Segundo o especialista, muitas iniciativas sociais deixam de ampliar seus resultados não por falta de propósito, mas por dificuldades de gestão, planejamento, acesso ao mercado e sustentabilidade financeira.
Como exemplo, o autor cita a trajetória da Poranduba Amazônia, empreendimento de turismo comunitário que, após receber mentorias estratégicas, ampliou o número de turistas, aumentou o faturamento e passou a gerar mais renda para comunidades da Amazônia. O crescimento do negócio também ajudou a criar alternativas econômicas à pesca exclusiva e à exploração ilegal de madeira.

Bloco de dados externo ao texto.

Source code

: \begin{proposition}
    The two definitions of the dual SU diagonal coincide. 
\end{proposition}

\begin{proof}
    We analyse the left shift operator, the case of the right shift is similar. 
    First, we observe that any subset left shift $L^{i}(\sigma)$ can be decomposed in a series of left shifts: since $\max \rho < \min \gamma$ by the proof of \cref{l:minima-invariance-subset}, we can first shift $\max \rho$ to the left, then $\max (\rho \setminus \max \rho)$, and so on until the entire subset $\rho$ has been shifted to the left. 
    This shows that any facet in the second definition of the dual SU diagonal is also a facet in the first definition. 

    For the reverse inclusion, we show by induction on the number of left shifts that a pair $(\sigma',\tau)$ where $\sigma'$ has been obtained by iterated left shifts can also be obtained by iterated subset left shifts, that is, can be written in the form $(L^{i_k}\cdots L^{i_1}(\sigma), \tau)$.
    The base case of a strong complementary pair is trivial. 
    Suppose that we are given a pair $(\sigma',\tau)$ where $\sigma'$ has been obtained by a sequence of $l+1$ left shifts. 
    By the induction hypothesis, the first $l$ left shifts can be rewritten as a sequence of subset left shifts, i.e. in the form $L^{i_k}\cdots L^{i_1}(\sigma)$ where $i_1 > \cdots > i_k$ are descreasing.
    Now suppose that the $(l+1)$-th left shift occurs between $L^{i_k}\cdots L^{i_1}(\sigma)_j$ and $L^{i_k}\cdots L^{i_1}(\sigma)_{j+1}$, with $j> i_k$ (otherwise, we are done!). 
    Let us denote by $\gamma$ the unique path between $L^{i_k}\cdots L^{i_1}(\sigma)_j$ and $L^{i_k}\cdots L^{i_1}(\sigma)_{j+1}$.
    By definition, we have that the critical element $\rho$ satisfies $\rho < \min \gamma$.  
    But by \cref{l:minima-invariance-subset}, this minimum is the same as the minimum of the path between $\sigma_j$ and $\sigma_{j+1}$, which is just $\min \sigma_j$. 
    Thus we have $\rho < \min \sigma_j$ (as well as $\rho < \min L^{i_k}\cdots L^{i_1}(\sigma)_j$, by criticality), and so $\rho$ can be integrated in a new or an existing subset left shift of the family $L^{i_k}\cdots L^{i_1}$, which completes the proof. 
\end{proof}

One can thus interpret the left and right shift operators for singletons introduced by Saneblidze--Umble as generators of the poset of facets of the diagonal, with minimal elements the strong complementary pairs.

Para Lesbaupin, o Brasil costuma mobilizar investimentos, mentorias e redes de apoio para startups de tecnologia, mas ainda trata de forma diferente os empreendimentos voltados à solução de desafios sociais, priorizando sua sobrevivência em vez de seu crescimento.
O consultor defende que fortalecer organizações de impacto significa ampliar sua capacidade de resolver problemas como pobreza, geração de renda, educação e desenvolvimento territorial, criando soluções sustentáveis e de longo prazo.
Na avaliação do especialista, o país não sofre pela falta de boas ideias, mas pela dificuldade de investir, com estratégia e visão de futuro, em iniciativas que já demonstraram resultados positivos.